Make an exact copy of the records that follow, with each picture omitted.

++++ Record set

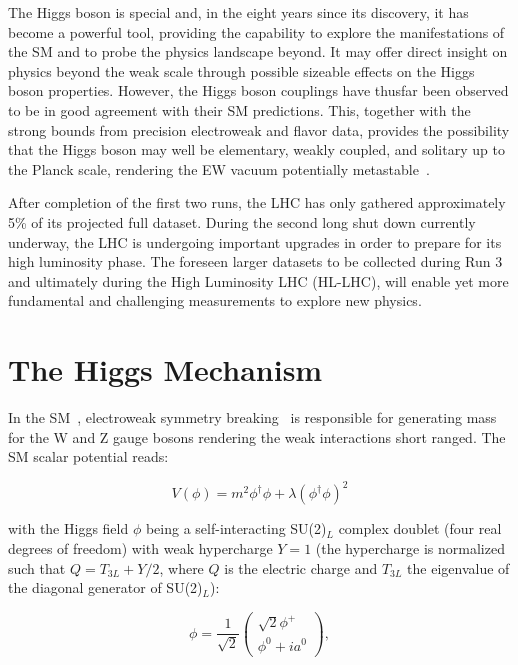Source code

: The Higgs boson is special and, in the eight years since its discovery, it has become a powerful tool, providing the capability to explore the manifestations of the SM and to probe the physics landscape beyond. It may offer direct insight on physics beyond the weak scale through possible sizeable effects on the Higgs boson properties. However, the Higgs boson couplings have thusfar been observed to be in good agreement with their SM predictions. This, together with the strong bounds from precision electroweak and flavor data, provides the possibility that the Higgs boson may well be elementary, weakly coupled, and solitary up to the Planck scale, rendering the EW vacuum potentially metastable~\cite{Degrassi:2012ry,Alekhin:2012py,Buttazzo:2013uya}.

After completion of the first two runs, the LHC has only gathered approximately 5\% of its projected full dataset. During the second long shut down currently underway, the LHC is undergoing important upgrades in order to prepare for its high luminosity phase. The foreseen larger datasets to be collected during Run 3 and ultimately during the High Luminosity LHC (HL-LHC), will enable yet more fundamental and challenging measurements to explore new physics.

\section{The Higgs Mechanism}

In the SM~\cite{Glashow:1961tr,PhysRevLett.19.1264,PhysRevD.2.1285}, electroweak symmetry breaking~\cite{PhysRevLett.13.321,PhysRev.145.1156} is responsible for generating mass for the W and Z gauge bosons rendering the weak interactions short ranged. The SM scalar potential reads:

\begin{equation}
    V (\phi) = m^2\phi^\dagger\phi + \lambda(\phi^\dagger\phi)^2
\end{equation}

with the Higgs field $\phi$ being a self-interacting SU(2)$_L$ complex doublet (four real degrees of freedom) with weak hypercharge $Y = 1$ (the hypercharge is normalized such that $Q = T_{3L} + Y /2$, where $Q$ is the electric charge and $T_{3L}$ the eigenvalue of the diagonal generator of SU(2)$_L$):

\begin{equation}
    \phi = \frac{1}{\sqrt{2}}
    \begin{pmatrix}
        \sqrt{2}\phi^+ \\
        \phi^0 + ia^0
    \end{pmatrix},
\end{equation}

++++++++

**Problem solution**
Source code

: The Higgs boson is special and, in the eight years since its discovery, it has become a powerful tool, providing the capability to explore the manifestations of the SM and to probe the physics landscape beyond. It may offer direct insight on physics beyond the weak scale through possible sizeable effects on the Higgs boson properties. However, the Higgs boson couplings have thusfar been observed to be in good agreement with their SM predictions. This, together with the strong bounds from precision electroweak and flavor data, provides the possibility that the Higgs boson may well be elementary, weakly coupled, and solitary up to the Planck scale, rendering the EW vacuum potentially metastable~\cite{Degrassi:2012ry,Alekhin:2012py,Buttazzo:2013uya}.

After completion of the first two runs, the LHC has only gathered approximately 5\% of its projected full dataset. During the second long shut down currently underway, the LHC is undergoing important upgrades in order to prepare for its high luminosity phase. The foreseen larger datasets to be collected during Run 3 and ultimately during the High Luminosity LHC (HL-LHC), will enable yet more fundamental and challenging measurements to explore new physics.

\section{The Higgs Mechanism}

In the SM~\cite{Glashow:1961tr,PhysRevLett.19.1264,PhysRevD.2.1285}, electroweak symmetry breaking~\cite{PhysRevLett.13.321,PhysRev.145.1156} is responsible for generating mass for the W and Z gauge bosons rendering the weak interactions short ranged. The SM scalar potential reads:

\begin{equation}
    V (\phi) = m^2\phi^\dagger\phi + \lambda(\phi^\dagger\phi)^2
\end{equation}

with the Higgs field $\phi$ being a self-interacting SU(2)$_L$ complex doublet (four real degrees of freedom) with weak hypercharge $Y = 1$ (the hypercharge is normalized such that $Q = T_{3L} + Y /2$, where $Q$ is the electric charge and $T_{3L}$ the eigenvalue of the diagonal generator of SU(2)$_L$):

\begin{equation}
    \phi = \frac{1}{\sqrt{2}}
    \begin{pmatrix}
        \sqrt{2}\phi^+ \\
        \phi^0 + ia^0
    \end{pmatrix},
\end{equation}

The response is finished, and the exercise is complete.